◆ Exercise objective ◆
What is needed is every line, exactly as given, from the line containing "However, we can" through the end of the data below.

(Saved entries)
....................

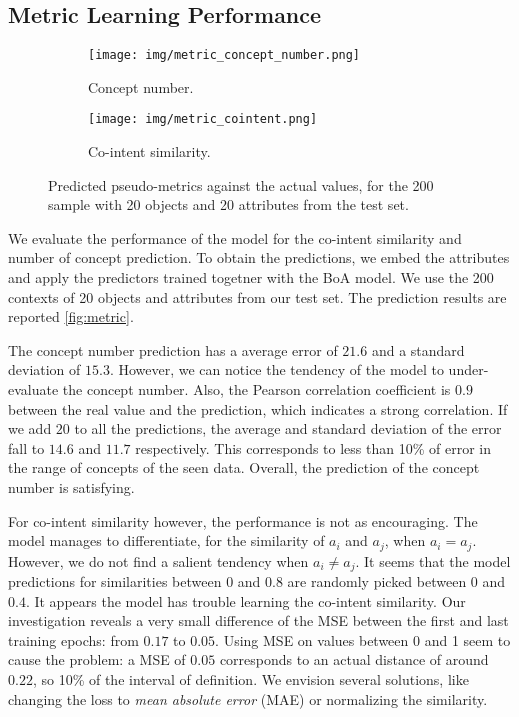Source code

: \subsection{Metric Learning Performance}
\begin{figure}[t]
\begin{subfigure}{.48\textwidth}\centering
    \texttt{[image: img/metric\_concept\_number.png]}  
    \caption{Concept number.}\label{fig:metric_concept}
\end{subfigure}
\begin{subfigure}{.48\textwidth}\centering
    \texttt{[image: img/metric\_cointent.png]}  
    \caption{Co-intent similarity.}\label{fig:metric_cointent}
\end{subfigure}
\caption{Predicted pseudo-metrics against the actual values, for the 200 sample with 20 objects and 20 attributes from the test set.}\label{fig:metric}
\end{figure}

We evaluate the performance of the model for the co-intent similarity and number of concept prediction.
To obtain the predictions, we embed the attributes and apply the predictors trained togetner with the BoA model.
We use the 200 contexts of 20 objects and attributes from our test set.
The prediction results are reported \autoref{fig:metric}.


The concept number prediction has a average error of $21.6$ and a standard deviation of $15.3$.
However, we can notice the tendency of the model to under-evaluate the concept number.
Also, the Pearson correlation coefficient is $0.9$ between the real value and the prediction, which indicates a strong correlation.
If we add $20$ to all the predictions, the average and standard deviation of the error fall to $14.6$ and $11.7$ respectively.
This corresponds to less than 10\% of error in the range of concepts of the seen data.
Overall, the prediction of the concept number is satisfying.

For co-intent similarity however, the performance is not as encouraging.
The model manages to differentiate, for the similarity of $a_i$ and $a_j$, when $a_i = a_j$.
However, we do not find a salient tendency when $a_i \neq a_j$.
It seems that the model predictions for similarities between $0$ and $0.8$ are randomly picked between $0$ and $0.4$.
It appears the model has trouble learning the co-intent similarity.
Our investigation reveals a very small difference of the MSE between the first and last training epochs: from $0.17$ to $0.05$.
Using MSE on values between 0 and 1 seem to cause the problem: a MSE of $0.05$ corresponds to an actual distance of around $0.22$, so 10\% of the interval of definition.
We envision several solutions, like changing the loss to \textit{mean absolute error} (MAE) or normalizing the similarity.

....................

◆ Task response ◆
However, we can notice the tendency of the model to under-evaluate the concept number.
Also, the Pearson correlation coefficient is $0.9$ between the real value and the prediction, which indicates a strong correlation.
If we add $20$ to all the predictions, the average and standard deviation of the error fall to $14.6$ and $11.7$ respectively.
This corresponds to less than 10\% of error in the range of concepts of the seen data.
Overall, the prediction of the concept number is satisfying.

For co-intent similarity however, the performance is not as encouraging.
The model manages to differentiate, for the similarity of $a_i$ and $a_j$, when $a_i = a_j$.
However, we do not find a salient tendency when $a_i \neq a_j$.
It seems that the model predictions for similarities between $0$ and $0.8$ are randomly picked between $0$ and $0.4$.
It appears the model has trouble learning the co-intent similarity.
Our investigation reveals a very small difference of the MSE between the first and last training epochs: from $0.17$ to $0.05$.
Using MSE on values between 0 and 1 seem to cause the problem: a MSE of $0.05$ corresponds to an actual distance of around $0.22$, so 10\% of the interval of definition.
We envision several solutions, like changing the loss to \textit{mean absolute error} (MAE) or normalizing the similarity.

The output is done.